**What to work on**
Within the following material, tally each line that contains the string "fronteraMaxTmp". Give the tally only.

=== Section Start ===

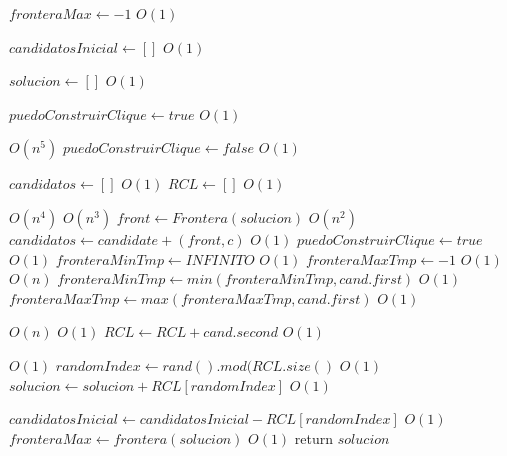 \begin{algorithm}[H]
\begin{algorithmic}
    \State $fronteraMax \gets -1$   \Comment $O(1)$

    \State $candidatosInicial \gets []$   \Comment $O(1)$

    \State $solucion \gets []$   \Comment $O(1)$

    \State $puedoConstruirClique \gets true$   \Comment $O(1)$

       \Comment $O(n^5)$
        \State $puedoConstruirClique \gets false$   \Comment $O(1)$

        \State $candidatos \gets []$   \Comment $O(1)$
        \State $RCL \gets []$   \Comment $O(1)$

           \Comment $O(n^4)$
               \Comment $O(n^3)$
                \State $front \gets Frontera(solucion)$   \Comment $O(n^2)$
                \State $candidatos \gets candidate + (front, c)$   \Comment $O(1)$
                \State $puedoConstruirClique \gets true$   \Comment $O(1)$
            \EndIf
        \EndFor
        \State $fronteraMinTmp \gets INFINITO$   \Comment $O(1)$
        \State $fronteraMaxTmp \gets -1$   \Comment $O(1)$
           \Comment $O(n)$
            \State $fronteraMinTmp \gets min(fronteraMinTmp, cand.first)$   \Comment $O(1)$
            \State $fronteraMaxTmp \gets max(fronteraMaxTmp, cand.first)$   \Comment $O(1)$
        \EndFor

           \Comment $O(n)$
               \Comment $O(1)$
                \State $RCL \gets RCL + cand.second$   \Comment $O(1)$
            \EndIf
        \EndFor

           \Comment $O(1)$
            \State $randomIndex \gets rand().mod(RCL.size()$   \Comment $O(1)$
            \State $solucion \gets solucion + RCL[randomIndex]$   \Comment $O(1)$

            \State $candidatosInicial \gets candidatosInicial - RCL[randomIndex]$   \Comment $O(1)$
        \EndIf
    \EndWhile
    \State $fronteraMax \gets frontera(solucion)$   \Comment $O(1)$
    \State return $solucion$
\EndFunction
\end{algorithmic}
\end{algorithm}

=== Section End ===

**Exercise answer**
2